5 de fev. de 2008

DEUS E O DIABO

Uma vez um homem tinha que atravessar uma ponte muito velha e quase a cair. Por baixo dela havia um grande fundão, onde passava um rio de corrente muito forte.
Ora como o homem era temente a Deus, pensou em se encomendar a ele antes de se meter à ponte; mas alembrou-se também de que o Diabo podia atentá-lo ou pregar-lhe alguma partida e ficou-se p`ra`li, à entrada da ponte, sem saber se havia de avançar, se voltar para traz.
De repente veio-lhe uma ideia e começou a atravessar o rio com toda a cautela, pé-aqui-pé-acolá, e a repetir sempre:
- Se Deus é bom… o Diabo também não é mau! Se Deus é bom… o Diabo também não é mau!...
Falava assim, já se vê, p`ra contentar a ambos.
Isto foi enquanto não passou a ponte; que mal se viu do outro lado em terra firme, virou-se p`ra traz e gritou:
-Tão bom é um com`ó outro!

In Folclore da Figueira da Foz, coord. Cardoso Martha e Augusto Pinto, 1913

SANTO AMARO

Acendeu-se mais - mais rumoroso e forte­- o estrupidar do foguetório.
A multidão refluía para o adro. Saiam de pinhais -onde se tinham moído com ripànço, sestas doces - gentes apressadas e curiosas.
Ia sair a procissão!
Manuel «Tarzan» tomou o seu lugar de sem­pre.
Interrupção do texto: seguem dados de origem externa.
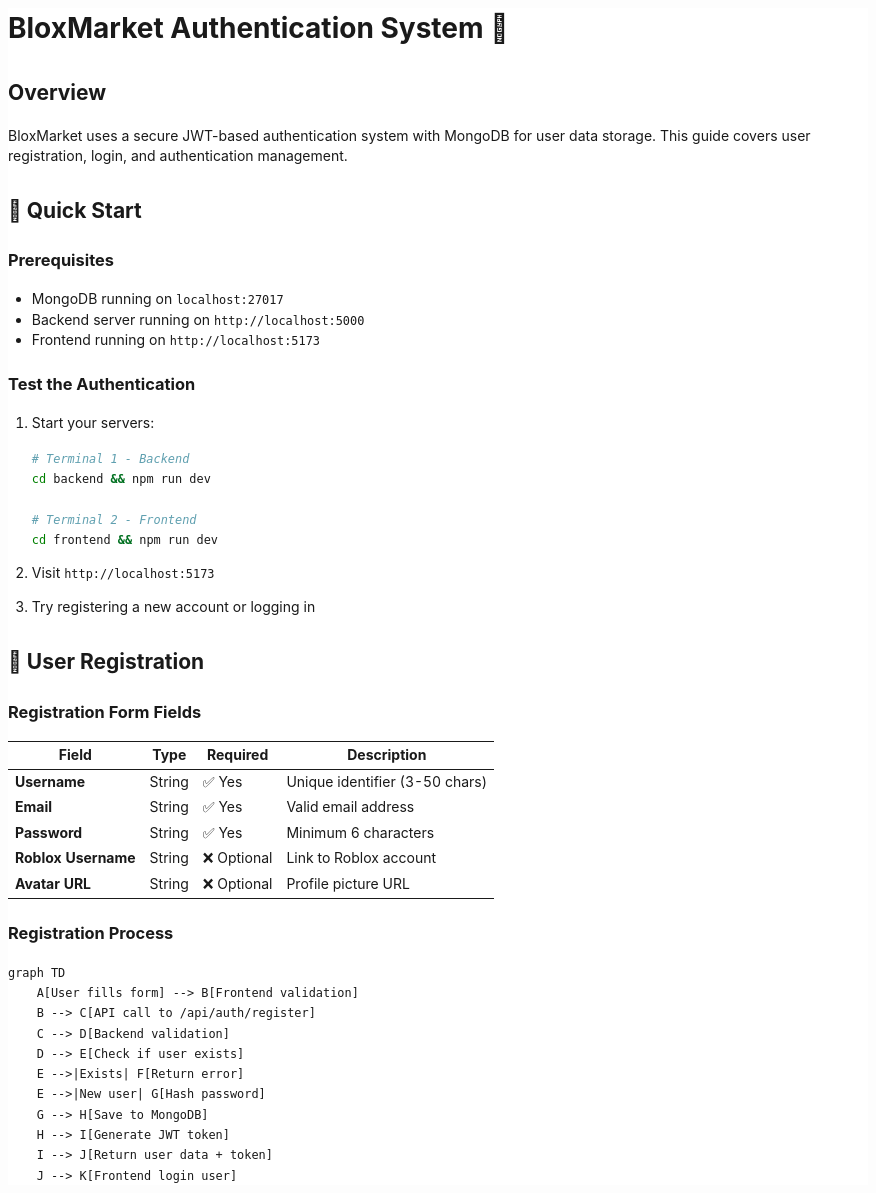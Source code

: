 # BloxMarket Authentication System 🔐

## Overview

BloxMarket uses a secure JWT-based authentication system with MongoDB for user data storage. This guide covers user registration, login, and authentication management.

## 🚀 Quick Start

### Prerequisites
- MongoDB running on `localhost:27017`
- Backend server running on `http://localhost:5000`
- Frontend running on `http://localhost:5173`

### Test the Authentication
1. Start your servers:
   ```bash
   # Terminal 1 - Backend
   cd backend && npm run dev
   
   # Terminal 2 - Frontend
   cd frontend && npm run dev
   ```

2. Visit `http://localhost:5173`
3. Try registering a new account or logging in

## 📝 User Registration

### Registration Form Fields

| Field | Type | Required | Description |
|-------|------|----------|-------------|
| **Username** | String | ✅ Yes | Unique identifier (3-50 chars) |
| **Email** | String | ✅ Yes | Valid email address |
| **Password** | String | ✅ Yes | Minimum 6 characters |
| **Roblox Username** | String | ❌ Optional | Link to Roblox account |
| **Avatar URL** | String | ❌ Optional | Profile picture URL |

### Registration Process

```mermaid
graph TD
    A[User fills form] --> B[Frontend validation]
    B --> C[API call to /api/auth/register]
    C --> D[Backend validation]
    D --> E[Check if user exists]
    E -->|Exists| F[Return error]
    E -->|New user| G[Hash password]
    G --> H[Save to MongoDB]
    H --> I[Generate JWT token]
    I --> J[Return user data + token]
    J --> K[Frontend login user]
```
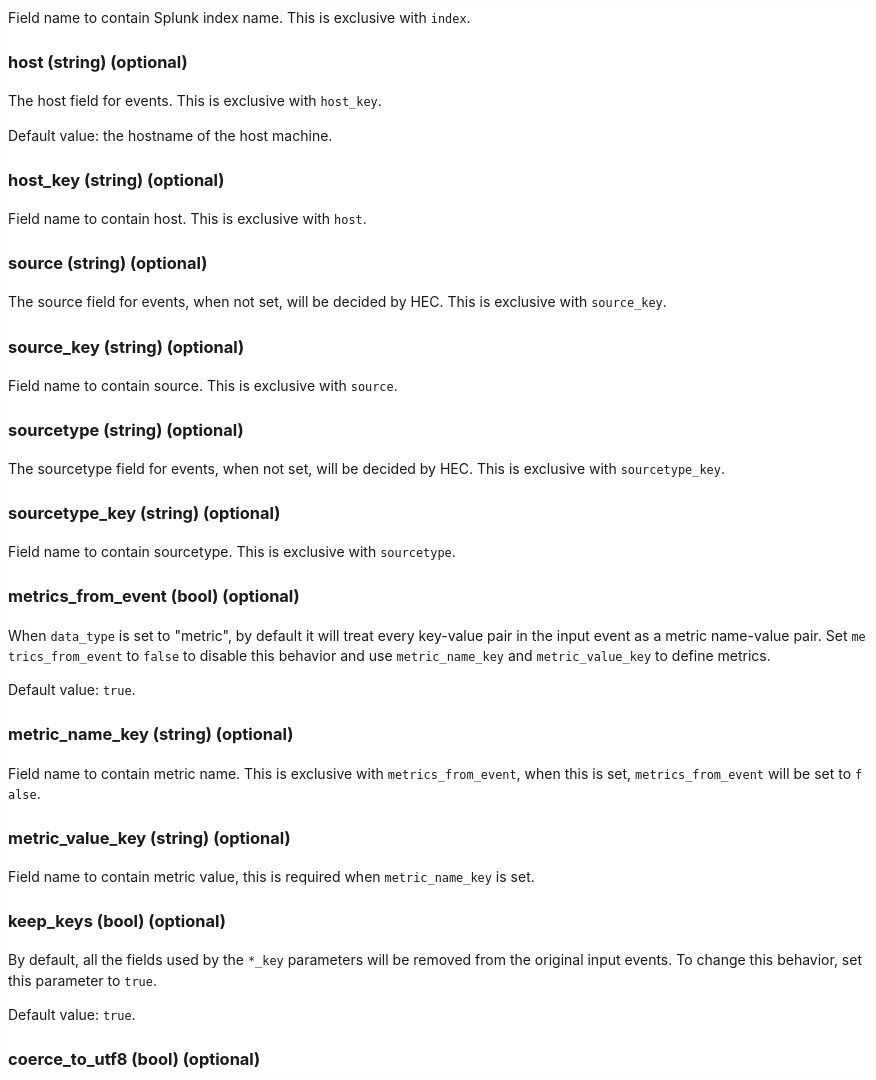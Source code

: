 Field name to contain Splunk index name. This is exclusive with `index`.

### host (string) (optional)

The host field for events. This is exclusive with `host_key`.

Default value: the hostname of the host machine.

### host_key (string) (optional)

Field name to contain host. This is exclusive with `host`.

### source (string) (optional)

The source field for events, when not set, will be decided by HEC. This is exclusive with `source_key`.

### source_key (string) (optional)

Field name to contain source. This is exclusive with `source`.

### sourcetype (string) (optional)

The sourcetype field for events, when not set, will be decided by HEC. This is exclusive with `sourcetype_key`.

### sourcetype_key (string) (optional)

Field name to contain sourcetype. This is exclusive with `sourcetype`.

### metrics_from_event (bool) (optional)

When `data_type` is set to "metric", by default it will treat every key-value pair in the input event as a metric name-value pair. Set `metrics_from_event` to `false` to disable this behavior and use `metric_name_key` and `metric_value_key` to define metrics.

Default value: `true`.

### metric_name_key (string) (optional)

Field name to contain metric name. This is exclusive with `metrics_from_event`, when this is set, `metrics_from_event` will be set to `false`.

### metric_value_key (string) (optional)

Field name to contain metric value, this is required when `metric_name_key` is set.

### keep_keys (bool) (optional)

By default, all the fields used by the `*_key` parameters will be removed from the original input events. To change this behavior, set this parameter to `true`.

Default value: `true`.

### coerce_to_utf8 (bool) (optional)
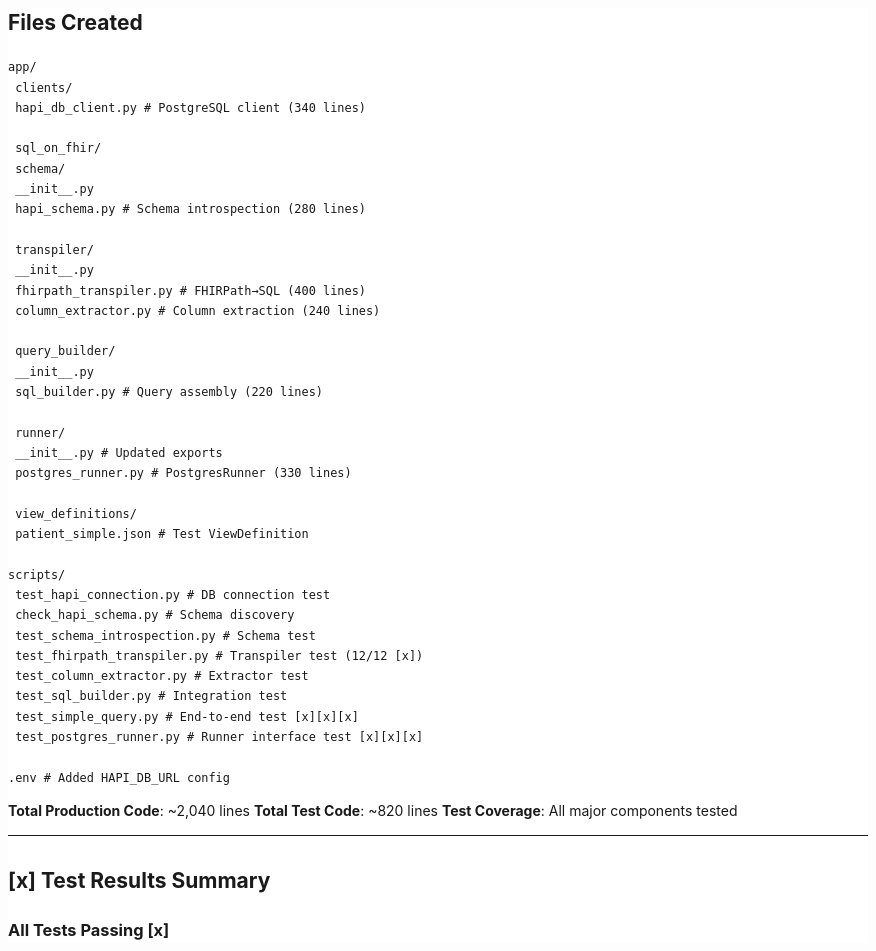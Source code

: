 
## Files Created

```
app/
 clients/
 hapi_db_client.py # PostgreSQL client (340 lines)

 sql_on_fhir/
 schema/
 __init__.py
 hapi_schema.py # Schema introspection (280 lines)

 transpiler/
 __init__.py
 fhirpath_transpiler.py # FHIRPath→SQL (400 lines)
 column_extractor.py # Column extraction (240 lines)

 query_builder/
 __init__.py
 sql_builder.py # Query assembly (220 lines)

 runner/
 __init__.py # Updated exports
 postgres_runner.py # PostgresRunner (330 lines)

 view_definitions/
 patient_simple.json # Test ViewDefinition

scripts/
 test_hapi_connection.py # DB connection test
 check_hapi_schema.py # Schema discovery
 test_schema_introspection.py # Schema test
 test_fhirpath_transpiler.py # Transpiler test (12/12 [x])
 test_column_extractor.py # Extractor test
 test_sql_builder.py # Integration test
 test_simple_query.py # End-to-end test [x][x][x]
 test_postgres_runner.py # Runner interface test [x][x][x]

.env # Added HAPI_DB_URL config
```

**Total Production Code**: ~2,040 lines
**Total Test Code**: ~820 lines
**Test Coverage**: All major components tested

---

## [x] Test Results Summary

### All Tests Passing [x]
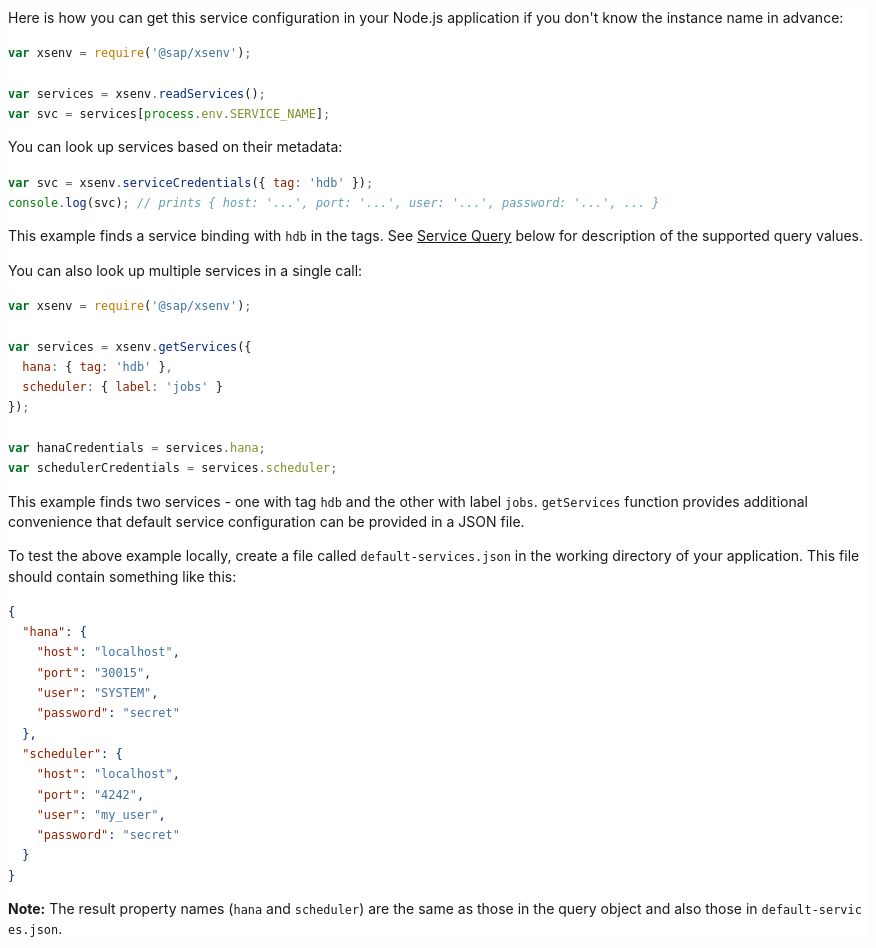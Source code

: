 Here is how you can get this service configuration in your Node.js application if you don't know the instance name in advance:
```js
var xsenv = require('@sap/xsenv');

var services = xsenv.readServices();
var svc = services[process.env.SERVICE_NAME];
```

You can look up services based on their metadata:
```js
var svc = xsenv.serviceCredentials({ tag: 'hdb' });
console.log(svc); // prints { host: '...', port: '...', user: '...', password: '...', ... }
```
This example finds a service binding with `hdb` in the tags.
See [Service Query](#service-query) below for description of the supported query values.

You can also look up multiple services in a single call:
```js
var xsenv = require('@sap/xsenv');

var services = xsenv.getServices({
  hana: { tag: 'hdb' },
  scheduler: { label: 'jobs' }
});

var hanaCredentials = services.hana;
var schedulerCredentials = services.scheduler;
```
This example finds two services - one with tag `hdb` and the other with label `jobs`.
`getServices` function provides additional convenience that default service configuration can be provided in a JSON file.

To test the above example locally, create a file called `default-services.json` in the working directory of your application.
This file should contain something like this:
```json
{
  "hana": {
    "host": "localhost",
    "port": "30015",
    "user": "SYSTEM",
    "password": "secret"
  },
  "scheduler": {
    "host": "localhost",
    "port": "4242",
    "user": "my_user",
    "password": "secret"
  }
}
```
**Note:** The result property names (`hana` and `scheduler`) are the same as those in the query object and also those in `default-services.json`.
As suas mãos possantes ergueram, sem aparente esforço, a vara do pendão, - que um ligeiro sôpro de aragem enfunava.
Estendia-se uma fila de Irmãos do Santíssimo com suas opas vermelhas; Depois alongava-se a confraria da Senhora dos Aflitos, com vestes azuis.
Nossa Senhora das Dores, com suas setas no peito, surgiu ângustiosa e sofredora no seu andor atapetado de rosas brancas. O suave e lacrimoso rosto da Mãe de Deus, lívido e doloroso, resplandecia, no manto roxo, avivado a oiro, de infinita bondade, de suprema ternura.
Dum janelo, caiu um punhado de pétalas de cravos que incensaram o ar. Nossa Senhora pareceu fixar Anita, Maria Rosa e Belinha, ajoelhadas à sua passagem.
E dir-se-ia que as gemas puríssimas das suas pupilas de Misericórdia, a todas três enlearam, no mesmo piedoso olhar de caridade e per­dão…
A imagem de Santo Amaro, tôsca e velhinha, passou logo de seguida pelo palio, sob o qual caminhava o pároco de Maiorca, conduzindo a sa­grada Custódia. A banda de Santana gemia uma linda mar­cha solene e pomposa. E no coice do préstito, um mar de pessoas acompanhava o cortejo religioso com grada com­postura e respeito, bitolando os seus lentos moveres pelo chouto brando dos toques: os homens, com os chapéus nas unhas calosas e escuras, as mulheres embiocadas nos chales, o seu caçoilinho de fêltro na cabeça, no qual - entre laçarotes e fitas, penas de côres vivas, con­tas de vidro e pequenos espelhos, - refulgiam e cintilavam!
Dada a volta ao burgo, retornada a procissão à pequenina igreja, foi dado começo ao passo mais curioso e característico do festival em honra e louvor de Stº Amaro da Boiça – a venda em leilão de todas as oblatas.